**What you have to do:** Every line that contains the word "returned" should be copied from the records below.

*** Given data ***

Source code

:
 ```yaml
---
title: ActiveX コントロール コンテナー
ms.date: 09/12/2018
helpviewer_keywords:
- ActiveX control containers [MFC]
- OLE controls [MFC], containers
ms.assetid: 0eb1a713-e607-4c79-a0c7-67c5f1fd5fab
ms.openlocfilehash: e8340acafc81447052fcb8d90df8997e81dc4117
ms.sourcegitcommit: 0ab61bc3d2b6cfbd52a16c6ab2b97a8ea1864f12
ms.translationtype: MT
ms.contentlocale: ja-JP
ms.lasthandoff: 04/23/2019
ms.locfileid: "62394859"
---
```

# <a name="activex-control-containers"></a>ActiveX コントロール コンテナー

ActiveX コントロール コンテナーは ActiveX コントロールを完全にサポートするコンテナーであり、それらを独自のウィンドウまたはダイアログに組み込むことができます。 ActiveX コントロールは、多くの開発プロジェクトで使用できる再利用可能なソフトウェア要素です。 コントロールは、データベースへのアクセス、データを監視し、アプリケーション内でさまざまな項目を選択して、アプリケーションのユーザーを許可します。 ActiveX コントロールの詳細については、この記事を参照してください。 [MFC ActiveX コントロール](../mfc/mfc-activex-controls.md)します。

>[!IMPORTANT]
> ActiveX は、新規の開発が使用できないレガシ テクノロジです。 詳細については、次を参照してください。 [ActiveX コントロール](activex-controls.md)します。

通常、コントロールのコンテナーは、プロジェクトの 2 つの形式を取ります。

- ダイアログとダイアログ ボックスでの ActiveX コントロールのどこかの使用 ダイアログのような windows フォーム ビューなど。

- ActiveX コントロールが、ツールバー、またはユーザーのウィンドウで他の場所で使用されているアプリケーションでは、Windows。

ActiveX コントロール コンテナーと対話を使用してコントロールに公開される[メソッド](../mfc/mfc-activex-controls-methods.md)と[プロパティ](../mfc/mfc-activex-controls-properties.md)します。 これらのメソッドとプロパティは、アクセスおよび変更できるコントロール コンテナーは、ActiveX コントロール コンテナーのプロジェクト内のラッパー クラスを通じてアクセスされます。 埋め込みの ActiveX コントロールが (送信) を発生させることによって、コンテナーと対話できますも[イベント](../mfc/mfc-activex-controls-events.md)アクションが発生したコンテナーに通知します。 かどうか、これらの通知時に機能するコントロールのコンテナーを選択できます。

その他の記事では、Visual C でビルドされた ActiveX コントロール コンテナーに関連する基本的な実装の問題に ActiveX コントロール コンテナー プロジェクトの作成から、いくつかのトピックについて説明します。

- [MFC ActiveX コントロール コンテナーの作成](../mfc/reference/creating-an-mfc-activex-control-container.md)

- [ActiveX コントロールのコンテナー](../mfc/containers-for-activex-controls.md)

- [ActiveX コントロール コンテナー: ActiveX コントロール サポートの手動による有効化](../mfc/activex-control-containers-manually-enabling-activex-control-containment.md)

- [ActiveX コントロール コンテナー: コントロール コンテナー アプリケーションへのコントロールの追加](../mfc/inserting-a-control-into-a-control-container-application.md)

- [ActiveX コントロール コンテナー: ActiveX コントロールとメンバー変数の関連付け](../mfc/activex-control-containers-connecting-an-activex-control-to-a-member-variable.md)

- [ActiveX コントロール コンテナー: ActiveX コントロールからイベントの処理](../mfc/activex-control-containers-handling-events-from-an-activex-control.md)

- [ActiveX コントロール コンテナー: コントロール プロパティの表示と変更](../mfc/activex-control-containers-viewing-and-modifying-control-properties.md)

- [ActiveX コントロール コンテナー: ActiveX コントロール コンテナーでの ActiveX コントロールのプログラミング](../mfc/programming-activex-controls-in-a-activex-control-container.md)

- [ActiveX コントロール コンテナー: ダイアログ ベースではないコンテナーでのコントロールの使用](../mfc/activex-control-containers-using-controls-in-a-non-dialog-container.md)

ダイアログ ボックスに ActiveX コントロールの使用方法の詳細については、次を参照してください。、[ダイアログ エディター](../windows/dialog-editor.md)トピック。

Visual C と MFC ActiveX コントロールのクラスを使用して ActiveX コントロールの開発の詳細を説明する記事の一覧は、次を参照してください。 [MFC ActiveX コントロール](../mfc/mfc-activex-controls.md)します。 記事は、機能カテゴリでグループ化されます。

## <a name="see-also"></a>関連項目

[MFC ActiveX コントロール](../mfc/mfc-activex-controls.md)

***
*** Given data ***

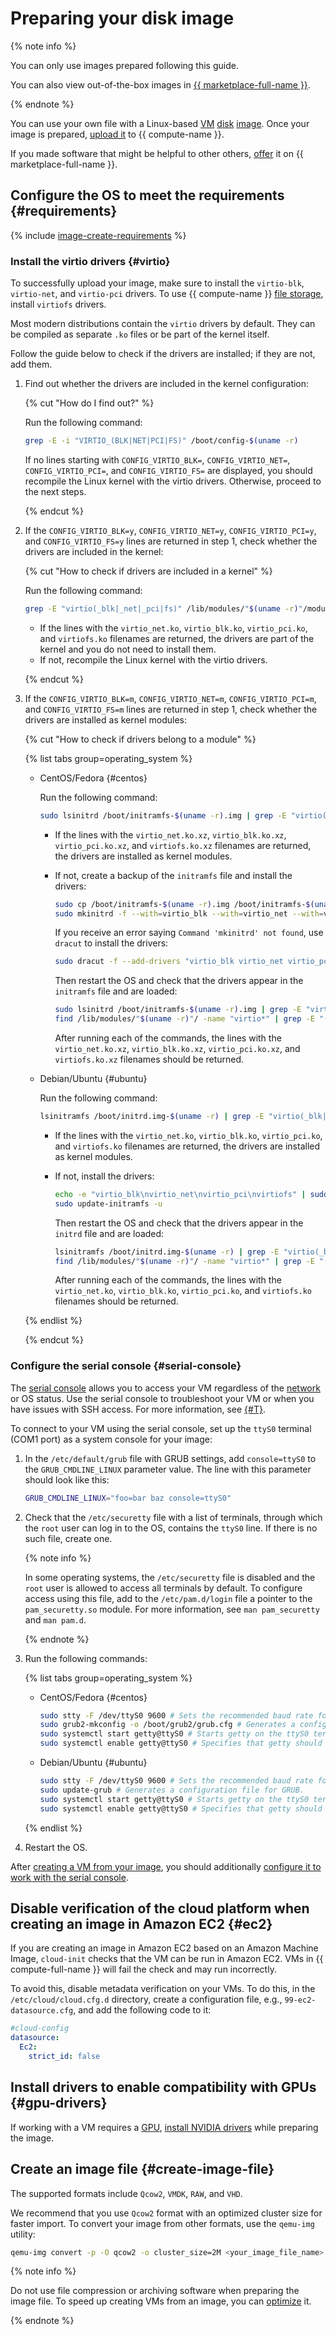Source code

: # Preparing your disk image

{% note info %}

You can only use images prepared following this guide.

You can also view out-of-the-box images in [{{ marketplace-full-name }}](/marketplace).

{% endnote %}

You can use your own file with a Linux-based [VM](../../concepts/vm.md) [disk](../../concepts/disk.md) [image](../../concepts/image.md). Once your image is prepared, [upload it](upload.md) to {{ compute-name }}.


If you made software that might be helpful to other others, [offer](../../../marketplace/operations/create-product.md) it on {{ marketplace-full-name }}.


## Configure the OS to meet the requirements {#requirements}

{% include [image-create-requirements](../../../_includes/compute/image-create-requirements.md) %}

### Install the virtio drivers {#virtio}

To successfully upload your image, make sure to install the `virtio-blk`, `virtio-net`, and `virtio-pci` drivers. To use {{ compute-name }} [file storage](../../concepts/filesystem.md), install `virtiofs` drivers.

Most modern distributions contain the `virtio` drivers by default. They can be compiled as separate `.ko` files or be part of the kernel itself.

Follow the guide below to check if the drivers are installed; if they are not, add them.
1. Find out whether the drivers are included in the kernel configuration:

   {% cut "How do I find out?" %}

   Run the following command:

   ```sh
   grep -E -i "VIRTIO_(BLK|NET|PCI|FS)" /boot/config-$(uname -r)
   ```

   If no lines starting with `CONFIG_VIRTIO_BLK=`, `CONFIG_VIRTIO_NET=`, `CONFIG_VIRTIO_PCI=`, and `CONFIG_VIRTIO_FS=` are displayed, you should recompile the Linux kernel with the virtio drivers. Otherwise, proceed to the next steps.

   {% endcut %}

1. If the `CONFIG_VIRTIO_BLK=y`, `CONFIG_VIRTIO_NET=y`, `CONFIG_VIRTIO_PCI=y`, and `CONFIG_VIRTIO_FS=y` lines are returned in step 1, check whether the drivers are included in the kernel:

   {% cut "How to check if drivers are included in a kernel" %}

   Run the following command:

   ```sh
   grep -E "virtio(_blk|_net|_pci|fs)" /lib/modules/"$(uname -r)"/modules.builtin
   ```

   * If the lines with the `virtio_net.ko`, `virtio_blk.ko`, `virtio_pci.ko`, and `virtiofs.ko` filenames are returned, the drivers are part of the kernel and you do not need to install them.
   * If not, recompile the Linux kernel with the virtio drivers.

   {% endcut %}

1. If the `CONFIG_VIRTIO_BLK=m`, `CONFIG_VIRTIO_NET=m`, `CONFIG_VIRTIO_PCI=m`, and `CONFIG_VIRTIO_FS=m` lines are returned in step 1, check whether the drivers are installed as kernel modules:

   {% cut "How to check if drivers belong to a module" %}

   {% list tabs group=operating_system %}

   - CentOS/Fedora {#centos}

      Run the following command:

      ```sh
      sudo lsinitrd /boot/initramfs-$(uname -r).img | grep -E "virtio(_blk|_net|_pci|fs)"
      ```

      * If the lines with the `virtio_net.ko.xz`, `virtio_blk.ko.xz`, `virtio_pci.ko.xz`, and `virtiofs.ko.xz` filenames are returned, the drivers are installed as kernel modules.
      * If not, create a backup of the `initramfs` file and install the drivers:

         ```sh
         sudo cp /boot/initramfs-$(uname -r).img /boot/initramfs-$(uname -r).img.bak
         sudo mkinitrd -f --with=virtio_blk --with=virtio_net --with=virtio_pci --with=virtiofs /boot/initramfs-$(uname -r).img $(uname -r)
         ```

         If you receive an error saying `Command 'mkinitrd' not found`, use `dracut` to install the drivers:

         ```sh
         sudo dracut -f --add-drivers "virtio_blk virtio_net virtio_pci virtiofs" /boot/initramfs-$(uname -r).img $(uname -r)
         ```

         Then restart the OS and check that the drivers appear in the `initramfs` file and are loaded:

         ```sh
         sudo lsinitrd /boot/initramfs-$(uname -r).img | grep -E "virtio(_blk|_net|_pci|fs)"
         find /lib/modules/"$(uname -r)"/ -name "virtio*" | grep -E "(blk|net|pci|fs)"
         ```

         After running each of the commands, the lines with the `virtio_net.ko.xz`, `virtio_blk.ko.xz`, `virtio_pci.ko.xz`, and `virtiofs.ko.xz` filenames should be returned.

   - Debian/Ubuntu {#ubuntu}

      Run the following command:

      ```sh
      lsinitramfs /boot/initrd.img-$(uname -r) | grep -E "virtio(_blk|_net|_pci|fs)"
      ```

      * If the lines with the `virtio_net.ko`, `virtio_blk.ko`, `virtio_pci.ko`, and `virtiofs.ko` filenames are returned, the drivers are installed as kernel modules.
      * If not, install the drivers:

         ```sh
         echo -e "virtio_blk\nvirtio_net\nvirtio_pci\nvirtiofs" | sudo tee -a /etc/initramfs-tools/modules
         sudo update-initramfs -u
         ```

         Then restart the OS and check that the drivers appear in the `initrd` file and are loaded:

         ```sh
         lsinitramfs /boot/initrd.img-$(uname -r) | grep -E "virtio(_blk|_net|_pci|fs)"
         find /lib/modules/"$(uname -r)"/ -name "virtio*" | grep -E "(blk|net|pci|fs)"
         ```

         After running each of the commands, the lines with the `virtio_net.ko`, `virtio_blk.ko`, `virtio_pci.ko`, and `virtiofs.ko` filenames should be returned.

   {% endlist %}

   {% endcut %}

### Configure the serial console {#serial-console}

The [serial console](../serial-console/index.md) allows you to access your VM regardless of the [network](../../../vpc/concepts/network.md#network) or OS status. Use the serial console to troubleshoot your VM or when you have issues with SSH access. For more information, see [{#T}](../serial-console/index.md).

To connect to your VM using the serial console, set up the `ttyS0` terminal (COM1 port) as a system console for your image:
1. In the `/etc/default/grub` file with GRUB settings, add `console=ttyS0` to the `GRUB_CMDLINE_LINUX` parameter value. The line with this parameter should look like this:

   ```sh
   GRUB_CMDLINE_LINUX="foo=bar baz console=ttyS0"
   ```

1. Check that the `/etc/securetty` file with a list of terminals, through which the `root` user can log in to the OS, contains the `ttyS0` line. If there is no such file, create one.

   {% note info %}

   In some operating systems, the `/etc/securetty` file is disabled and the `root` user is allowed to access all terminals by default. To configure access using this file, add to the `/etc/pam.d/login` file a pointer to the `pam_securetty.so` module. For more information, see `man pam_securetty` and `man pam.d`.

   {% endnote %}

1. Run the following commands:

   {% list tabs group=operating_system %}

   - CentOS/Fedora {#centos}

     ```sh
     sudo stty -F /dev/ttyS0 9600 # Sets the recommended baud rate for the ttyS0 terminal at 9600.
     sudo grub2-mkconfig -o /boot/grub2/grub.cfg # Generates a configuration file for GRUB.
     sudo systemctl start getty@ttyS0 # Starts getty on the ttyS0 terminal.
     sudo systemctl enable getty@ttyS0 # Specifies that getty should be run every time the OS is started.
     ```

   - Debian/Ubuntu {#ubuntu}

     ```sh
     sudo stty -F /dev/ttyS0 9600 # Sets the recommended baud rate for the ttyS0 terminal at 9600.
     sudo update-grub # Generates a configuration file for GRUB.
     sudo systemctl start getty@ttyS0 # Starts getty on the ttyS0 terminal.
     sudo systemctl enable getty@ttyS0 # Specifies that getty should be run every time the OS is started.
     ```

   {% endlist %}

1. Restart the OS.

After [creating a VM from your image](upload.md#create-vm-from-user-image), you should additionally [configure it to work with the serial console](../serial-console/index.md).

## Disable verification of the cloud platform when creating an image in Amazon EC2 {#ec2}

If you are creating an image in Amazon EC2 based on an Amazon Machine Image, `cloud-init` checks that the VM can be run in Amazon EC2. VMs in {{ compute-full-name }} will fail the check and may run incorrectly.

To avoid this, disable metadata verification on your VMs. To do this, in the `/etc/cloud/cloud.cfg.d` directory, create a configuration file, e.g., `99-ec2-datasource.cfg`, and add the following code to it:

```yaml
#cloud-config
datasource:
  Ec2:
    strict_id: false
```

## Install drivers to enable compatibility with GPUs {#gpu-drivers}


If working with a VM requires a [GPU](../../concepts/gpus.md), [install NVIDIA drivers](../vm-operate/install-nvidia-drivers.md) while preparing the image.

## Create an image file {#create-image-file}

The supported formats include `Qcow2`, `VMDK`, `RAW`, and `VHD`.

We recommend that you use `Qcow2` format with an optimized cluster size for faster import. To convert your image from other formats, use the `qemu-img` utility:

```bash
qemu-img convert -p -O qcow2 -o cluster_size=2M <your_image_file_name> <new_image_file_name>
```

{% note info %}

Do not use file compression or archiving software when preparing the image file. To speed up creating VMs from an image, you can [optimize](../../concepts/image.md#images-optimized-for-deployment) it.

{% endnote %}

***

**Completed exercise:**
1. If the `CONFIG_VIRTIO_BLK=y`, `CONFIG_VIRTIO_NET=y`, `CONFIG_VIRTIO_PCI=y`, and `CONFIG_VIRTIO_FS=y` lines are returned in step 1, check whether the drivers are included in the kernel:
   * If the lines with the `virtio_net.ko`, `virtio_blk.ko`, `virtio_pci.ko`, and `virtiofs.ko` filenames are returned, the drivers are part of the kernel and you do not need to install them.
1. If the `CONFIG_VIRTIO_BLK=m`, `CONFIG_VIRTIO_NET=m`, `CONFIG_VIRTIO_PCI=m`, and `CONFIG_VIRTIO_FS=m` lines are returned in step 1, check whether the drivers are installed as kernel modules:
      * If the lines with the `virtio_net.ko.xz`, `virtio_blk.ko.xz`, `virtio_pci.ko.xz`, and `virtiofs.ko.xz` filenames are returned, the drivers are installed as kernel modules.
         After running each of the commands, the lines with the `virtio_net.ko.xz`, `virtio_blk.ko.xz`, `virtio_pci.ko.xz`, and `virtiofs.ko.xz` filenames should be returned.
      * If the lines with the `virtio_net.ko`, `virtio_blk.ko`, `virtio_pci.ko`, and `virtiofs.ko` filenames are returned, the drivers are installed as kernel modules.
         After running each of the commands, the lines with the `virtio_net.ko`, `virtio_blk.ko`, `virtio_pci.ko`, and `virtiofs.ko` filenames should be returned.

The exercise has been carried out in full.